EXERCISE DESCRIPTION
Where the line containing "### 特征（ACID）" appears in the records below, begin there and output each line verbatim through the last line.
---- GIVEN INFORMATION
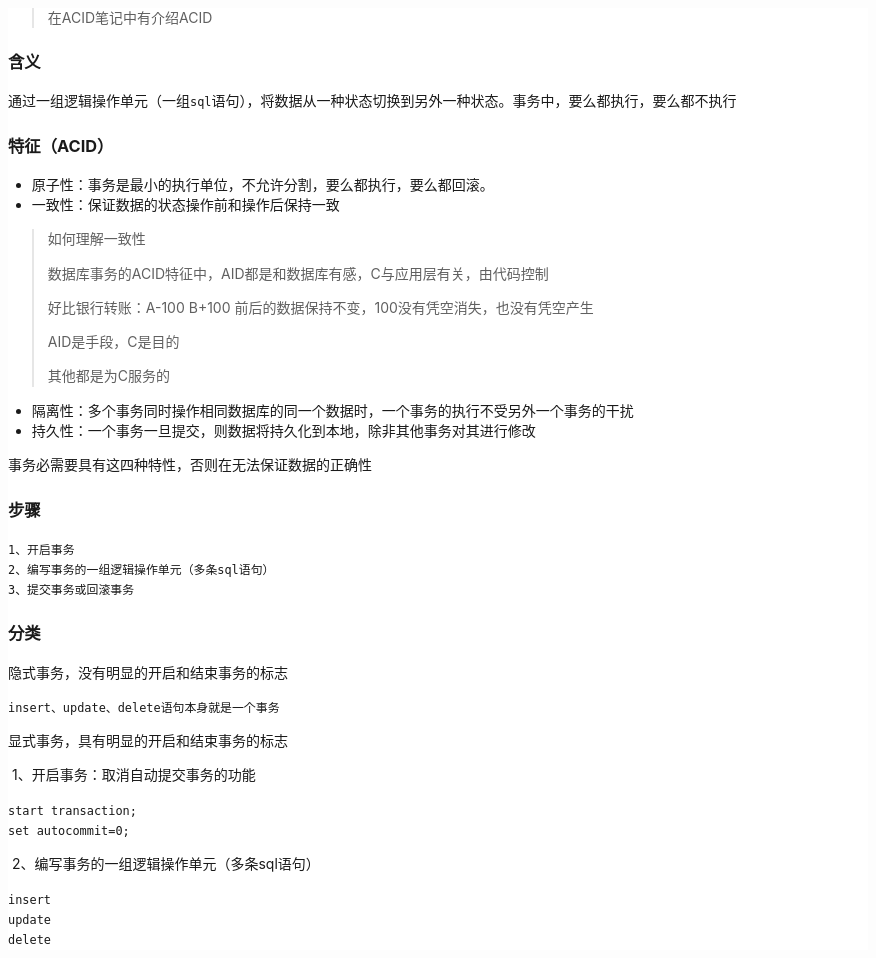 > 在ACID笔记中有介绍ACID

### 含义

通过一组逻辑操作单元（一组`sql`语句），将数据从一种状态切换到另外一种状态。事务中，要么都执行，要么都不执行

### 特征（ACID）

- 原子性：事务是最小的执行单位，不允许分割，要么都执行，要么都回滚。
- 一致性：保证数据的状态操作前和操作后保持一致

> 如何理解一致性
>
> 数据库事务的ACID特征中，AID都是和数据库有感，C与应用层有关，由代码控制
>
> 好比银行转账：A-100 B+100 前后的数据保持不变，100没有凭空消失，也没有凭空产生
>
> AID是手段，C是目的
>
> 其他都是为C服务的

- 隔离性：多个事务同时操作相同数据库的同一个数据时，一个事务的执行不受另外一个事务的干扰
- 持久性：一个事务一旦提交，则数据将持久化到本地，除非其他事务对其进行修改



事务必需要具有这四种特性，否则在无法保证数据的正确性







### 步骤

	1、开启事务
	2、编写事务的一组逻辑操作单元（多条sql语句）
	3、提交事务或回滚事务



### 分类

隐式事务，没有明显的开启和结束事务的标志

	insert、update、delete语句本身就是一个事务

显式事务，具有明显的开启和结束事务的标志

​	1、开启事务：取消自动提交事务的功能

```
start transaction;
set autocommit=0;
```

​	2、编写事务的一组逻辑操作单元（多条sql语句）

```
insert
update
delete
```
--------
ANSWER BELOW
### 特征（ACID）

- 原子性：事务是最小的执行单位，不允许分割，要么都执行，要么都回滚。
- 一致性：保证数据的状态操作前和操作后保持一致

> 如何理解一致性
>
> 数据库事务的ACID特征中，AID都是和数据库有感，C与应用层有关，由代码控制
>
> 好比银行转账：A-100 B+100 前后的数据保持不变，100没有凭空消失，也没有凭空产生
>
> AID是手段，C是目的
>
> 其他都是为C服务的

- 隔离性：多个事务同时操作相同数据库的同一个数据时，一个事务的执行不受另外一个事务的干扰
- 持久性：一个事务一旦提交，则数据将持久化到本地，除非其他事务对其进行修改



事务必需要具有这四种特性，否则在无法保证数据的正确性







### 步骤

	1、开启事务
	2、编写事务的一组逻辑操作单元（多条sql语句）
	3、提交事务或回滚事务



### 分类

隐式事务，没有明显的开启和结束事务的标志

	insert、update、delete语句本身就是一个事务

显式事务，具有明显的开启和结束事务的标志

​	1、开启事务：取消自动提交事务的功能

```
start transaction;
set autocommit=0;
```

​	2、编写事务的一组逻辑操作单元（多条sql语句）

```
insert
update
delete
```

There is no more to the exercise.